Because a debtor will rarely, if ever, admit to acting in a willful and malicious manner, those requirements may be inferred from the circumstances surrounding the injury at issue. E.g., St. Paul Fire & Marine Ins. Co. v. Vaughn, 779 F.2d 1003, 1010 (4th Cir. 1985) ("Implied malice, which may be shown by the acts and conduct of the debtor in the context of their surrounding circumstances is sufficient under 11 U.S.C. § 523(a)(6).").

Here, the Plaintiff asserts that the State Court's findings, which he asserts support nondischargeability under § 523(a)(6), are entitled to preclusive effect in this proceeding. Specifically, the Plaintiff relies, among other things, on the State Court's findings that "punitive damages were justified and . . . that the [Debtor's] actions were willful . . . and malicious." The Debtor contends that the court must deny the Plaintiff's motion for summary judgment because, in his view, the State Court's findings are not entitled to preclusive effect, at least regarding whether the Debtor's act to injure the Plaintiff was malicious. The Debtor also argues that his survival of summary judgment in the State Court indicates a reasonable belief that his conduct was justified.

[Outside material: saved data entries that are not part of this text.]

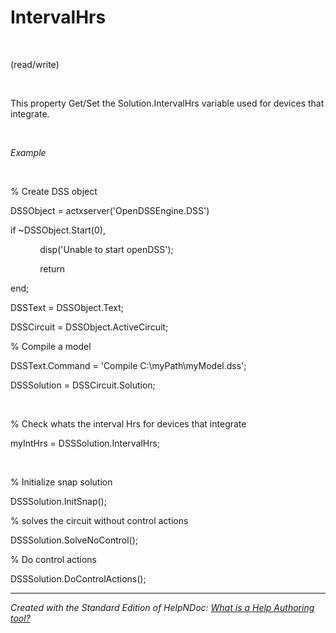 # IntervalHrs

&nbsp;

(read/write)

&nbsp;

This property Get/Set the Solution.IntervalHrs variable used for devices that integrate.

&nbsp;

*Example*

&nbsp;

% Create DSS object

DSSObject = actxserver('OpenDSSEngine.DSS')

if ~DSSObject.Start(0),

&nbsp; &nbsp; &nbsp; &nbsp; &nbsp; &nbsp; disp('Unable to start openDSS');

&nbsp; &nbsp; &nbsp; &nbsp; &nbsp; &nbsp; return

end;

DSSText = DSSObject.Text;

DSSCircuit = DSSObject.ActiveCircuit;

% Compile a model &nbsp; &nbsp;

DSSText.Command = 'Compile C:\\myPath\\myModel.dss';

DSSSolution = DSSCircuit.Solution;

&nbsp;

% Check whats the interval Hrs for devices that integrate

myIntHrs = DSSSolution.IntervalHrs;&nbsp;

&nbsp;

% Initialize snap solution

DSSSolution.InitSnap();&nbsp;

% solves the circuit without control actions

DSSSolution.SolveNoControl();&nbsp;

% Do control actions

DSSSolution.DoControlActions();
***
_Created with the Standard Edition of HelpNDoc: [What is a Help Authoring tool?](<https://www.helpauthoringsoftware.com/articles/what-is-a-help-authoring-tool/>)_
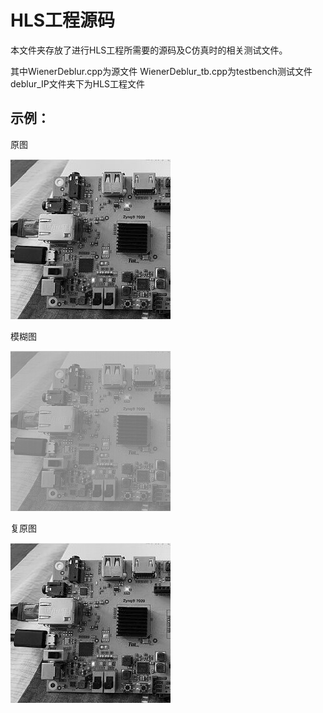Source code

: # HLS工程源码

本文件夹存放了进行HLS工程所需要的源码及C仿真时的相关测试文件。

其中WienerDeblur.cpp为源文件
WienerDeblur_tb.cpp为testbench测试文件
deblur_IP文件夹下为HLS工程文件

## 示例：
原图

![img1](/HLS/test_img_gray.jpg)

模糊图

![img2](/HLS/blur.jpg)

复原图

![img3](/HLS/test_out.jpg)
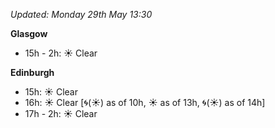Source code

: *Updated: Monday 29th May 13:30*

**Glasgow**

* 15h - 2h: :sunny: Clear

**Edinburgh**

* 15h: :sunny: Clear
* 16h: :sunny: Clear [:cyclone:(:sunny:) as of 10h, :sunny: as of 13h, :cyclone:(:sunny:) as of 14h]
* 17h - 2h: :sunny: Clear
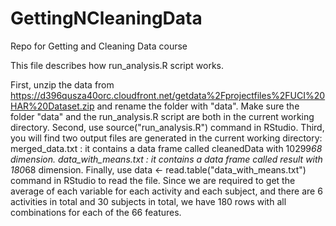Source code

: # GettingNCleaningData
Repo for Getting and Cleaning Data course

This file describes how run_analysis.R script works.

First, unzip the data from https://d396qusza40orc.cloudfront.net/getdata%2Fprojectfiles%2FUCI%20HAR%20Dataset.zip and rename the folder with "data".
Make sure the folder "data" and the run_analysis.R script are both in the current working directory.
Second, use source("run_analysis.R") command in RStudio.
Third, you will find two output files are generated in the current working directory:
merged_data.txt : it contains a data frame called cleanedData with 10299*68 dimension.
data_with_means.txt : it contains a data frame called result with 180*68 dimension.
Finally, use data <- read.table("data_with_means.txt") command in RStudio to read the file. Since we are required to get the average of 
each variable for each activity and each subject, and there are 6 activities in total and 30 subjects in total, we have 180 rows with all combinations for each of the 66 features.
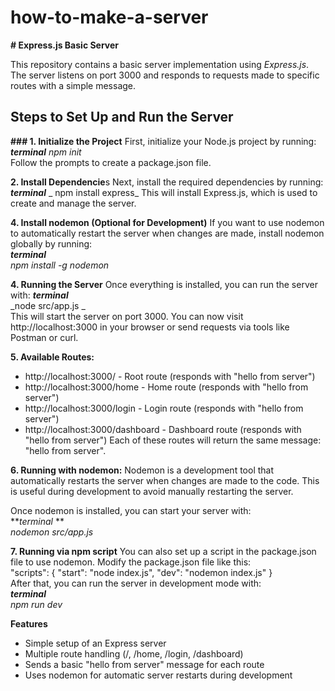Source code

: # how-to-make-a-server

**# Express.js Basic Server**

This repository contains a basic server implementation using *Express.js*. The server listens on port 3000 and responds to requests made to specific routes with a simple message.

## Steps to Set Up and Run the Server

**### 1. Initialize the Project**
First, initialize your Node.js project by running:
***terminal***
_npm init_                                     
Follow the prompts to create a package.json file.                                                                                                                       

**2. Install Dependencie**s
Next, install the required dependencies by running:
***terminal***
_ npm install express_
This will install Express.js, which is used to create and manage the server.
                                                                        
**4. Install nodemon (Optional for Development)**
If you want to use nodemon to automatically restart the server when changes are made, install nodemon globally by running:    
***terminal***                                                                                                                                                                                 
_npm install -g nodemon_   

**4. Running the Server**
Once everything is installed, you can run the server with:
***terminal***                                                                                                                                                                                
_node src/app.js _                                                                                                                                                                    
This will start the server on port 3000. You can now visit http://localhost:3000 in your browser or send requests via tools like Postman or curl.

**5. Available Routes:**
* http://localhost:3000/ - Root route (responds with "hello from server")
* http://localhost:3000/home - Home route (responds with "hello from server")
* http://localhost:3000/login - Login route (responds with "hello from server")
* http://localhost:3000/dashboard - Dashboard route (responds with "hello from server")
Each of these routes will return the same message: "hello from server".

**6. Running with nodemon:**
Nodemon is a development tool that automatically restarts the server when changes are made to the code. This is useful during development to avoid manually restarting the server.

Once nodemon is installed, you can start your server with:                                                                                                    
***terminal*  **                                                                                                                                                                             
_nodemon src/app.js_

**7. Running via npm script**
You can also set up a script in the package.json file to use nodemon. Modify the package.json file like this:                               
"scripts": {
  "start": "node index.js",
  "dev": "nodemon index.js"
}                                                                                                                                                                                            
After that, you can run the server in development mode with:                                                                                                
***terminal***                                                                                                                                                                                      
_npm run dev_                                                                                                                                                                           

**Features**
* Simple setup of an Express server
* Multiple route handling (/, /home, /login, /dashboard)
* Sends a basic "hello from server" message for each route
* Uses nodemon for automatic server restarts during development

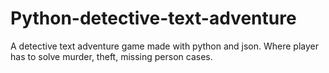# Python-detective-text-adventure
A detective text adventure game made with python and json. Where player has to solve murder, theft, missing person cases.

The Full Faith and Credit Act, 28 U.S.C. § 1738, "requires federal courts to give the same preclusive effect to a state-court judgment as another court of that State would give." Donham v. Walters (In re Walters), Adv. No. 10-93, 2011 WL 22246166, at *2 (Bankr. N.D.W. Va. June 7, 2011) (quoting Exxon Mobil Corp. v. Saudi Basic Indus. Corp., 544 U.S. 280, 293 (2005)). The "preclusion doctrine encompasses two strands: res judicata and collateral estoppel." Walters 2011 WL 22246166, at *2 (quoting Sartin v. Macik, 535 F.3d 284, 287 (4th Cir. 2008)). "Collateral estoppel[,] or issue preclusion, bars litigation of an issue of fact or law actually litigated and resolved in a valid court determination essential to the prior judgment." Id. (citing Taylor v. Sturgell, 553 U.S. 880, 892 (2008). Issue preclusion requires "that the first judgment be rendered on the merits and be a final judgment by a court having competent jurisdiction over the subject matter and the parties." Syl. Pt. 3, Conley v. Spillers, 301 S.E.2d 216, 217 (W. Va. 1983). Specifically, an issue is precluded from relitigation when:

(1) The issue previously decided is identical to the one presented in the action in question; (2) there is a final adjudication on the merits of the prior action; (3) the party against whom the doctrine is invoked was a party or in privity with a party to a prior action; and (4) the party against whom the doctrine is raised had a full and fair opportunity to litigate the issue in the prior action.

Syl. Pt. 1, State v. Miller, 459 S.E.2d 114, 117 (W. Va. 1995).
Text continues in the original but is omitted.